I have programmed several favorite websites (other than the blogs) that I like to visit daily. One of those is the NASA Solar and Heliospheric Observatory (SOHO) website.
A favorite feature of mine, is the Very Latest SOHO Images page. On this page, I can see the solar disc in four different Extreme ultraviolet Imaging Telescope (EIT) wavelengths of light, two images (Continuum and Magnetogram) from the Michelson Doppler Imager (MDI), and two fields of view from the Large Angle and Spectrometric COronagraph (LASCO).
The Latest Images page is where I can see what’s happening on and around the Sun in near real time. Today’s EIT images tell me that there are active regions on both the left and right sides of the disc. The active region on the right will be rotating out of view soon, while the one on the left will move toward the center of the disc.

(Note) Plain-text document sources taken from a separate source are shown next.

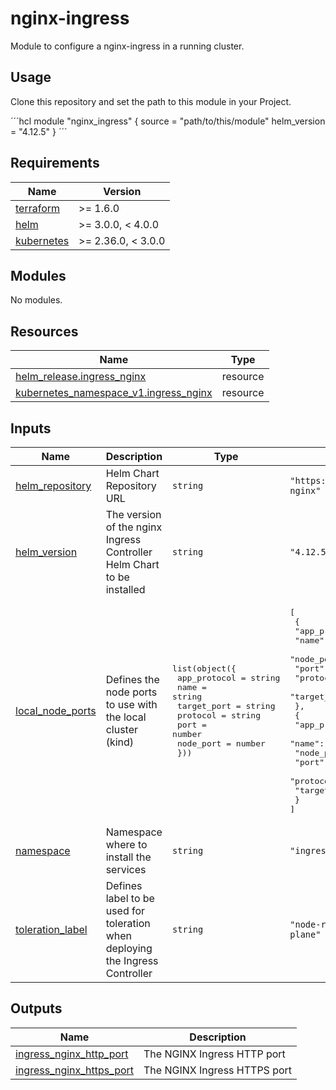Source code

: # nginx-ingress

Module to configure a nginx-ingress in a running cluster.

## Usage

Clone this repository and set the path to this module in your Project.

´´´hcl
module "nginx_ingress" {
    source = "path/to/this/module"
    helm_version = "4.12.5"
}
´´´

<!-- BEGIN_TF_DOCS -->
## Requirements

| Name | Version |
|------|---------|
| <a name="requirement_terraform"></a> [terraform](#requirement\_terraform) | >= 1.6.0 |
| <a name="requirement_helm"></a> [helm](#requirement\_helm) | >= 3.0.0, < 4.0.0 |
| <a name="requirement_kubernetes"></a> [kubernetes](#requirement\_kubernetes) | >= 2.36.0, < 3.0.0 |

## Modules

No modules.

## Resources

| Name | Type |
|------|------|
| [helm_release.ingress_nginx](https://registry.terraform.io/providers/hashicorp/helm/latest/docs/resources/release) | resource |
| [kubernetes_namespace_v1.ingress_nginx](https://registry.terraform.io/providers/hashicorp/kubernetes/latest/docs/resources/namespace_v1) | resource |

## Inputs

| Name | Description | Type | Default | Required |
|------|-------------|------|---------|:--------:|
| <a name="input_helm_repository"></a> [helm\_repository](#input\_helm\_repository) | Helm Chart Repository URL | `string` | `"https://kubernetes.github.io/ingress-nginx"` | no |
| <a name="input_helm_version"></a> [helm\_version](#input\_helm\_version) | The version of the nginx Ingress Controller Helm Chart to be installed | `string` | `"4.12.5"` | no |
| <a name="input_local_node_ports"></a> [local\_node\_ports](#input\_local\_node\_ports) | Defines the node ports to use with the local cluster (kind) | <pre>list(object({<br/>    app_protocol = string<br/>    name         = string<br/>    target_port  = string<br/>    protocol     = string<br/>    port         = number<br/>    node_port    = number<br/>  }))</pre> | <pre>[<br/>  {<br/>    "app_protocol": "http",<br/>    "name": "http",<br/>    "node_port": 30000,<br/>    "port": 80,<br/>    "protocol": "TCP",<br/>    "target_port": "http"<br/>  },<br/>  {<br/>    "app_protocol": "https",<br/>    "name": "https",<br/>    "node_port": 30001,<br/>    "port": 443,<br/>    "protocol": "TCP",<br/>    "target_port": "https"<br/>  }<br/>]</pre> | no |
| <a name="input_namespace"></a> [namespace](#input\_namespace) | Namespace where to install the services | `string` | `"ingress-nginx"` | no |
| <a name="input_toleration_label"></a> [toleration\_label](#input\_toleration\_label) | Defines label to be used for toleration when deploying the Ingress Controller | `string` | `"node-role.kubernetes.io/control-plane"` | no |

## Outputs

| Name | Description |
|------|-------------|
| <a name="output_ingress_nginx_http_port"></a> [ingress\_nginx\_http\_port](#output\_ingress\_nginx\_http\_port) | The NGINX Ingress HTTP port |
| <a name="output_ingress_nginx_https_port"></a> [ingress\_nginx\_https\_port](#output\_ingress\_nginx\_https\_port) | The NGINX Ingress HTTPS port |
<!-- END_TF_DOCS -->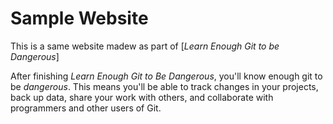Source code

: # Sample Website

This is a same website madew as part of [*Learn Enough Git to be Dangerous*]

After finishing *Learn Enough Git to Be Dangerous*, you'll know enough git 
to be *dangerous*. This means you'll be able to track changes in
your projects, back up data, share your work with others, and collaborate
with programmers and other users of Git.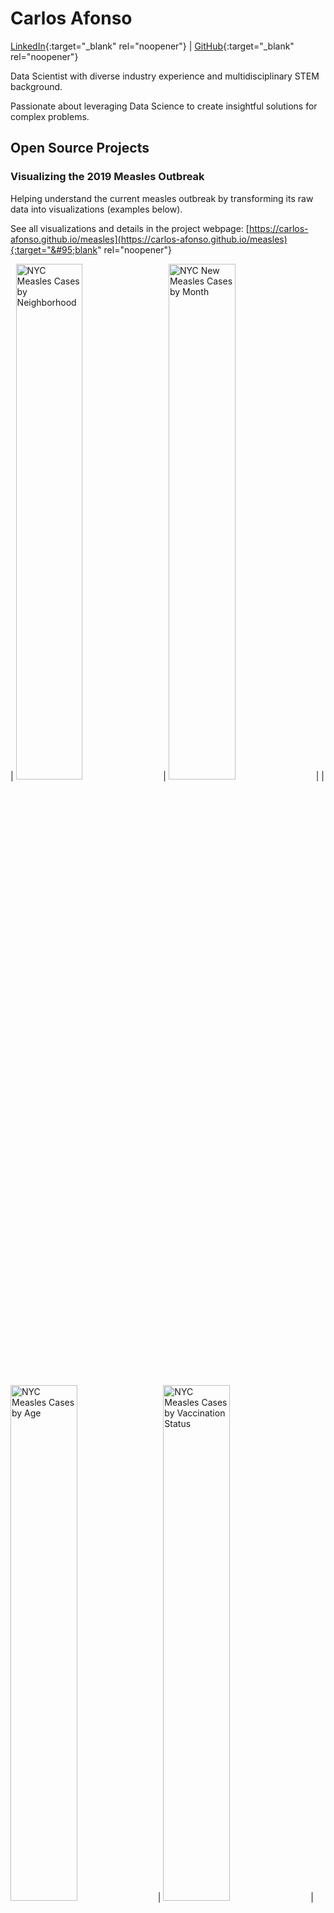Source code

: # Carlos Afonso

[LinkedIn](https://www.linkedin.com/in/carlos-afonso-w){:target="&#95;blank" rel="noopener"} | [GitHub](https://github.com/carlos-afonso){:target="&#95;blank" rel="noopener"}

Data Scientist with diverse industry experience and multidisciplinary STEM background.

Passionate about leveraging Data Science to create insightful solutions for complex problems.

## Open Source Projects

### Visualizing the 2019 Measles Outbreak

Helping understand the current measles outbreak by transforming its raw data into visualizations (examples below).

See all visualizations and details in the project webpage: [https://carlos-afonso.github.io/measles](https://carlos-afonso.github.io/measles){:target="&#95;blank" rel="noopener"}

| <img src="../measles/images/nyc_measles_cases_by_neighborhood_map_all-new_py.gif" alt="NYC Measles Cases by Neighborhood" style="max-width:500px; width:46%; height:auto;"> | <img src="../measles/images/nyc_new_measles_cases_by_month_barchart_py.svg" alt="NYC New Measles Cases by Month" style="max-width:500px; width:46%; height:auto;"> |
| <img src="../measles/images/nyc_measles_cases_by_age_barchart_py.svg" alt="NYC Measles Cases by Age" style="max-width:500px; width:46%; height:auto;"> | <img src="../measles/images/nyc_measles_cases_by_vaccination_status_barchart_py.svg" alt="NYC Measles Cases by Vaccination Status" style="max-width:500px; width:46%; height:auto;"> |

<img src="../measles/images/nyc_measles_cases_by_neighborhood_map_all-new_py.gif" alt="NYC Measles Cases by Neighborhood" style="max-width:500px; width:46%; height:auto; border:1px solid black; padding:1%;"> <img src="../measles/images/nyc_new_measles_cases_by_month_barchart_py.svg" alt="NYC New Measles Cases by Month" style="max-width:500px; width:46%; height:auto; border:1px solid black; padding:1%;">

<img src="../measles/images/nyc_measles_cases_by_age_barchart_py.svg" alt="NYC Measles Cases by Age" style="max-width:500px; width:46%; height:auto; border:1px solid black; padding:1%;"> <img src="../measles/images/nyc_measles_cases_by_vaccination_status_barchart_py.svg" alt="NYC Measles Cases by Vaccination Status" style="max-width:500px; width:46%; height:auto; border:1px solid black; padding:1%;">
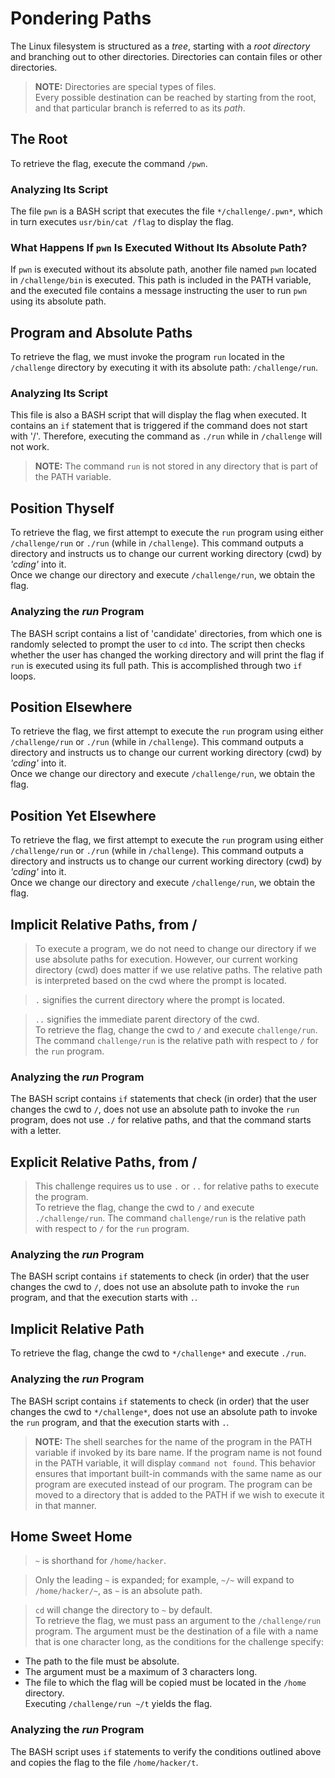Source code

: # **Pondering Paths**

The Linux filesystem is structured as a *tree*, starting with a *root directory* and branching out to other directories. Directories can contain files or other directories.  
> **NOTE:** Directories are special types of files.  
Every possible destination can be reached by starting from the root, and that particular branch is referred to as its *path*.

## **The Root**

To retrieve the flag, execute the command `/pwn`.

### **Analyzing Its Script**

The file `pwn` is a BASH script that executes the file `*/challenge/.pwn*`, which in turn executes `usr/bin/cat /flag` to display the flag.

### **What Happens If `pwn` Is Executed Without Its Absolute Path?**

If `pwn` is executed without its absolute path, another file named `pwn` located in `/challenge/bin` is executed. This path is included in the PATH variable, and the executed file contains a message instructing the user to run `pwn` using its absolute path.

## **Program and Absolute Paths**

To retrieve the flag, we must invoke the program `run` located in the `/challenge` directory by executing it with its absolute path: `/challenge/run`.

### **Analyzing Its Script**

This file is also a BASH script that will display the flag when executed. It contains an `if` statement that is triggered if the command does not start with '/'. Therefore, executing the command as `./run` while in `/challenge` will not work.  
> **NOTE:** The command `run` is not stored in any directory that is part of the PATH variable.

## **Position Thyself**

To retrieve the flag, we first attempt to execute the `run` program using either `/challenge/run` or `./run` (while in `/challenge`). This command outputs a directory and instructs us to change our current working directory (cwd) by *'cding'* into it.  
Once we change our directory and execute `/challenge/run`, we obtain the flag.

### **Analyzing the _run_ Program**

The BASH script contains a list of 'candidate' directories, from which one is randomly selected to prompt the user to `cd` into. The script then checks whether the user has changed the working directory and will print the flag if `run` is executed using its full path. This is accomplished through two `if` loops.

## **Position Elsewhere**

To retrieve the flag, we first attempt to execute the `run` program using either `/challenge/run` or `./run` (while in `/challenge`). This command outputs a directory and instructs us to change our current working directory (cwd) by *'cding'* into it.  
Once we change our directory and execute `/challenge/run`, we obtain the flag.

## **Position Yet Elsewhere**

To retrieve the flag, we first attempt to execute the `run` program using either `/challenge/run` or `./run` (while in `/challenge`). This command outputs a directory and instructs us to change our current working directory (cwd) by *'cding'* into it.  
Once we change our directory and execute `/challenge/run`, we obtain the flag.

## **Implicit Relative Paths, from /**

> To execute a program, we do not need to change our directory if we use absolute paths for execution. However, our current working directory (cwd) does matter if we use relative paths. The relative path is interpreted based on the cwd where the prompt is located.

> `.` signifies the current directory where the prompt is located.

> `..` signifies the immediate parent directory of the cwd.  
To retrieve the flag, change the cwd to `/` and execute `challenge/run`. The command `challenge/run` is the relative path with respect to `/` for the `run` program.

### **Analyzing the _run_ Program**

The BASH script contains `if` statements that check (in order) that the user changes the cwd to `/`, does not use an absolute path to invoke the `run` program, does not use `./` for relative paths, and that the command starts with a letter.

## **Explicit Relative Paths, from /**

> This challenge requires us to use `.` or `..` for relative paths to execute the program.  
To retrieve the flag, change the cwd to `/` and execute `./challenge/run`. The command `challenge/run` is the relative path with respect to `/` for the `run` program.

### **Analyzing the _run_ Program**

The BASH script contains `if` statements to check (in order) that the user changes the cwd to `/`, does not use an absolute path to invoke the `run` program, and that the execution starts with `.`.

## **Implicit Relative Path**

To retrieve the flag, change the cwd to `*/challenge*` and execute `./run`.

### **Analyzing the _run_ Program**

The BASH script contains `if` statements to check (in order) that the user changes the cwd to `*/challenge*`, does not use an absolute path to invoke the `run` program, and that the execution starts with `.`.

> **NOTE:** The shell searches for the name of the program in the PATH variable if invoked by its bare name. If the program name is not found in the PATH variable, it will display `command not found`. This behavior ensures that important built-in commands with the same name as our program are executed instead of our program. The program can be moved to a directory that is added to the PATH if we wish to execute it in that manner.

## **Home Sweet Home**

> `~` is shorthand for `/home/hacker`.

> Only the leading `~` is expanded; for example, `~/~` will expand to `/home/hacker/~`, as `~` is an absolute path.

> `cd` will change the directory to `~` by default.  
To retrieve the flag, we must pass an argument to the `/challenge/run` program. The argument must be the destination of a file with a name that is one character long, as the conditions for the challenge specify:
- The path to the file must be absolute.
- The argument must be a maximum of 3 characters long.
- The file to which the flag will be copied must be located in the `/home` directory.  
Executing `/challenge/run ~/t` yields the flag.

### **Analyzing the _run_ Program**

The BASH script uses `if` statements to verify the conditions outlined above and copies the flag to the file `/home/hacker/t`.
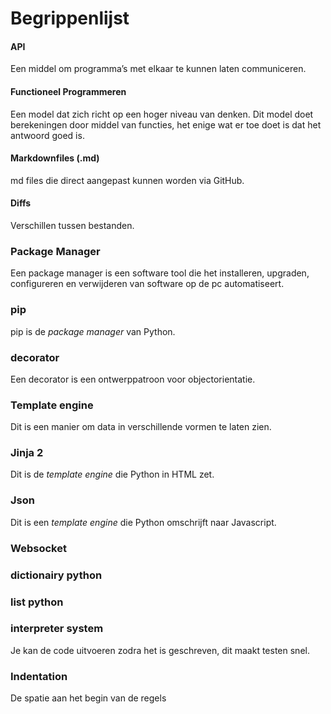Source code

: # Begrippenlijst

#### API
Een middel om programma’s met elkaar te kunnen laten communiceren.


#### Functioneel Programmeren
Een model dat zich richt op een hoger niveau van denken. Dit model doet berekeningen door middel van functies, het enige wat er toe doet is dat het antwoord goed is.


#### Markdownfiles (.md)
md files die direct aangepast kunnen worden via GitHub.

#### Diffs
Verschillen tussen bestanden.


### Package Manager
Een package manager is een software tool die het installeren, upgraden, configureren en verwijderen van software op de pc automatiseert.


### pip
pip is de <i>package manager</i> van Python.


### decorator 
Een decorator is een ontwerppatroon voor objectorientatie.


### Template engine
Dit is een manier om data in verschillende vormen te laten zien.


### Jinja 2
Dit is de *template engine* die Python in HTML zet.


### Json
Dit is een *template engine* die Python omschrijft naar Javascript.


### Websocket 


### dictionairy python 


### list python


### interpreter system
Je kan de code uitvoeren zodra het is geschreven, dit maakt testen snel.


### Indentation
De spatie aan het begin van de regels


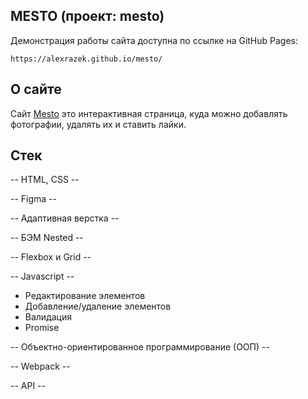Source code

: ## MESTO (проект: mesto)

Демонстрация работы сайта доступна по ссылке на GitHub Pages:

    https://alexrazek.github.io/mesto/
    

## О сайте

Сайт [Mesto](https://alexrazek.github.io/mesto/) это интерактивная страница, куда можно добавлять фотографии, удалять их и ставить лайки.

## Стек

-- HTML, CSS --

-- Figma --

-- Адаптивная верстка --

-- БЭМ Nested --

-- Flexbox и Grid --

-- Javascript --
  - Редактирование элементов
  - Добавление/удаление элементов
  - Валидация
  - Promise

-- Объектно-ориентированное программирование (ООП) --

-- Webpack --

-- API --
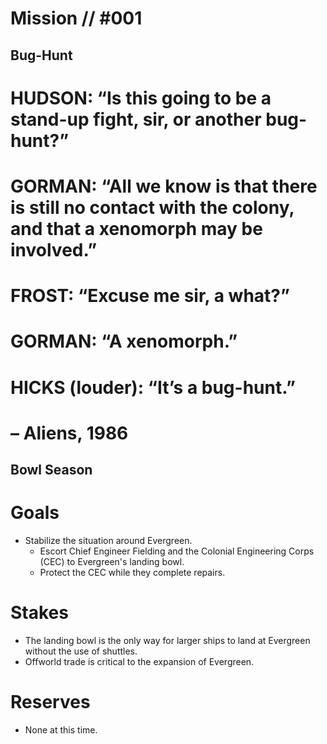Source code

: # Mission // #001
## Bug-Hunt
# HUDSON: “Is this going to be a stand-up fight, sir, or another bug-hunt?”
# GORMAN: “All we know is that there is still no contact with the colony, and that a xenomorph may be involved.”
# FROST: “Excuse me sir, a what?”
# GORMAN: “A xenomorph.”
# HICKS (louder): “It’s a bug-hunt.”
# – Aliens, 1986
## Bowl Season
# Goals
- Stabilize the situation around Evergreen.
  - Escort Chief Engineer Fielding and the Colonial Engineering Corps (CEC) to Evergreen's landing bowl.
  - Protect the CEC while they complete repairs.

# Stakes
- The landing bowl is the only way for larger ships to land at Evergreen without the use of shuttles.
- Offworld trade is critical to the expansion of Evergreen.

# Reserves
- None at this time.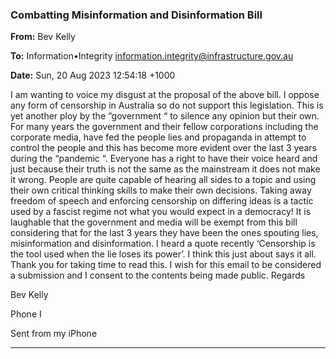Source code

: ### Combatting Misinformation and Disinformation Bill

**From:** Bev Kelly

**To:** Information•Integrity [<information.integrity@infrastructure.gov.au>](mailto:information.integrity@infrastructure.gov.au)

**Date:** Sun, 20 Aug 2023 12:54:18 +1000

I am wanting to voice my disgust at the proposal of the above bill. I oppose any form of censorship in Australia so do not
support this legislation.
This is yet another ploy by the “government “ to silence any opinion but their own. For many years the government and their
fellow corporations including the corporate media, have fed the people lies and propaganda in attempt to control the people
and this has become more evident over the last 3 years during the “pandemic “. Everyone has a right to have their voice
heard and just because their truth is not the same as the mainstream it does not make it wrong. People are quite capable of
hearing all sides to a topic and using their own critical thinking skills to make their own decisions. Taking away freedom of
speech and enforcing censorship on differing ideas is a tactic used by a fascist regime not what you would expect in a
democracy!
It is laughable that the government and media will be exempt from this bill considering that for the last 3 years they have
been the ones spouting lies, misinformation and disinformation.
I heard a quote recently ‘Censorship is the tool used when the lie loses its power’. I think this just about says it all.
Thank you for taking time to read this. I wish for this email to be considered a submission and I consent to the contents being
made public.
Regards

Bev Kelly

Phone I

Sent from my iPhone


-----

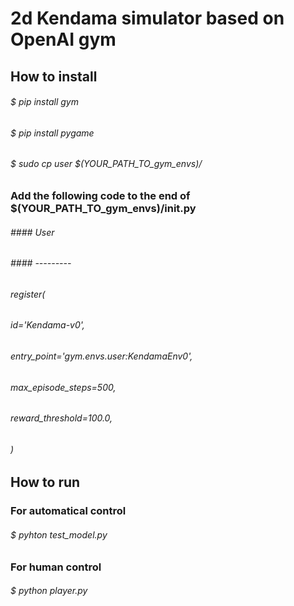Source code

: # 2d Kendama simulator based on OpenAI gym

## How to install
###### $ pip install gym
###### $ pip install pygame
###### $ sudo cp user $(YOUR_PATH_TO_gym_envs)/
###  Add the following code to the end of $(YOUR_PATH_TO_gym_envs)/__init__.py
###### #### User
###### #### ---------

###### register(
######    id='Kendama-v0',
######    entry_point='gym.envs.user:KendamaEnv0',
######    max_episode_steps=500,
######    reward_threshold=100.0,
######    )


## How to run
###  For automatical control
###### $ pyhton test_model.py
###  For human control
###### $ python player.py


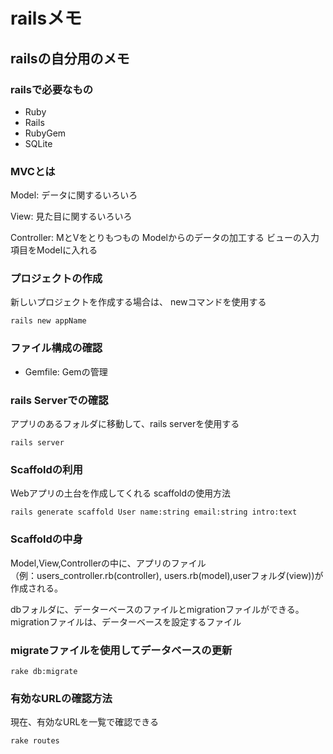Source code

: # railsメモ

## railsの自分用のメモ


### railsで必要なもの

* Ruby
* Rails
* RubyGem
* SQLite

### MVCとは

Model: データに関するいろいろ

View: 見た目に関するいろいろ

Controller: MとVをとりもつもの
Modelからのデータの加工する
ビューの入力項目をModelに入れる

### プロジェクトの作成

新しいプロジェクトを作成する場合は、 newコマンドを使用する

    rails new appName

### ファイル構成の確認

* Gemfile: Gemの管理


### rails Serverでの確認

アプリのあるフォルダに移動して、rails serverを使用する

    rails server


### Scaffoldの利用
Webアプリの土台を作成してくれる scaffoldの使用方法

    rails generate scaffold User name:string email:string intro:text


### Scaffoldの中身

Model,View,Controllerの中に、アプリのファイル  
（例：users_controller.rb(controller), users.rb(model),userフォルダ(view))が作成される。

dbフォルダに、データーベースのファイルとmigrationファイルができる。  
migrationファイルは、データーベースを設定するファイル

### migrateファイルを使用してデータベースの更新

    rake db:migrate

### 有効なURLの確認方法
現在、有効なURLを一覧で確認できる

    rake routes




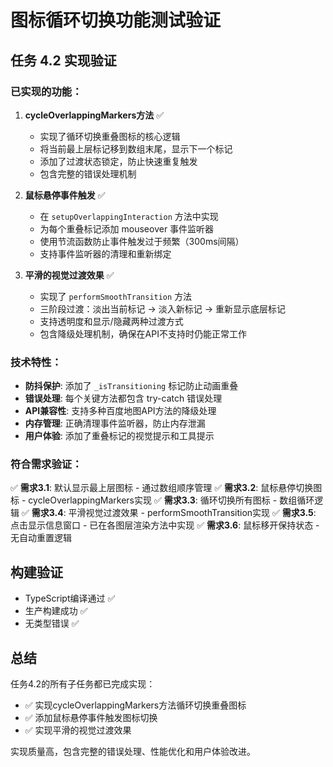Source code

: # 图标循环切换功能测试验证

## 任务 4.2 实现验证

### 已实现的功能：

1. **cycleOverlappingMarkers方法** ✅
   - 实现了循环切换重叠图标的核心逻辑
   - 将当前最上层标记移到数组末尾，显示下一个标记
   - 添加了过渡状态锁定，防止快速重复触发
   - 包含完整的错误处理机制

2. **鼠标悬停事件触发** ✅
   - 在 `setupOverlappingInteraction` 方法中实现
   - 为每个重叠标记添加 mouseover 事件监听器
   - 使用节流函数防止事件触发过于频繁（300ms间隔）
   - 支持事件监听器的清理和重新绑定

3. **平滑的视觉过渡效果** ✅
   - 实现了 `performSmoothTransition` 方法
   - 三阶段过渡：淡出当前标记 → 淡入新标记 → 重新显示底层标记
   - 支持透明度和显示/隐藏两种过渡方式
   - 包含降级处理机制，确保在API不支持时仍能正常工作

### 技术特性：

- **防抖保护**: 添加了 `_isTransitioning` 标记防止动画重叠
- **错误处理**: 每个关键方法都包含 try-catch 错误处理
- **API兼容性**: 支持多种百度地图API方法的降级处理
- **内存管理**: 正确清理事件监听器，防止内存泄漏
- **用户体验**: 添加了重叠标记的视觉提示和工具提示

### 符合需求验证：

✅ **需求3.1**: 默认显示最上层图标 - 通过数组顺序管理
✅ **需求3.2**: 鼠标悬停切换图标 - cycleOverlappingMarkers实现
✅ **需求3.3**: 循环切换所有图标 - 数组循环逻辑
✅ **需求3.4**: 平滑视觉过渡效果 - performSmoothTransition实现
✅ **需求3.5**: 点击显示信息窗口 - 已在各图层渲染方法中实现
✅ **需求3.6**: 鼠标移开保持状态 - 无自动重置逻辑

## 构建验证

- TypeScript编译通过 ✅
- 生产构建成功 ✅
- 无类型错误 ✅

## 总结

任务4.2的所有子任务都已完成实现：
- ✅ 实现cycleOverlappingMarkers方法循环切换重叠图标
- ✅ 添加鼠标悬停事件触发图标切换
- ✅ 实现平滑的视觉过渡效果

实现质量高，包含完整的错误处理、性能优化和用户体验改进。
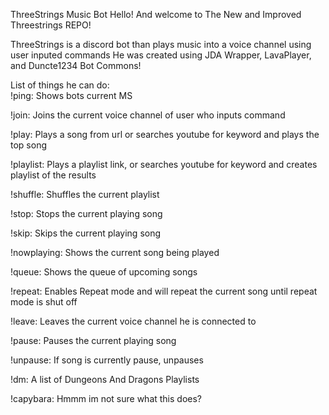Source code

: ThreeStrings Music Bot
Hello! And welcome to The New and Improved Threestrings REPO!

ThreeStrings is a discord bot than plays music into a voice channel using user inputed commands
He was created using JDA Wrapper, LavaPlayer, and Duncte1234 Bot Commons!

List of things he can do:	
!ping: Shows bots current MS

!join: Joins the current voice channel of user who inputs command

!play: Plays a song from url or searches youtube for keyword and plays the top song

!playlist: Plays a playlist link, or searches youtube for keyword and creates playlist of the results

!shuffle: Shuffles the current playlist

!stop: Stops the current playing song

!skip: Skips the current playing song

!nowplaying: Shows the current song being played

!queue: Shows the queue of upcoming songs

!repeat: Enables Repeat mode and will repeat the current song until repeat mode is shut off

!leave: Leaves the current voice channel he is connected to

!pause: Pauses the current playing song

!unpause: If song is currently pause, unpauses

!dm: A list of Dungeons And Dragons Playlists

!capybara: Hmmm im not sure what this does?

The MDI images reveal no large sunspots – the remnants of sunspot 1035 are just coming into view in the upper left. The LASCOs reveal a couple of interesting things – there are Coronal Mass Ejections associated with both active regions seen in the EIT images and the planet Mercury passed in front of and below the Sun a few days ago.
Did you see the comet crashing into the Sun?
I wonder how significant a Sun without sun spots means?
I did see that little video they had on spaceweather.com – they say that happens a lot.
Sunspots have always been linked to climate change. I wrote about it in Correlating Sunspots to Global Climate that I posted back in August of 2006.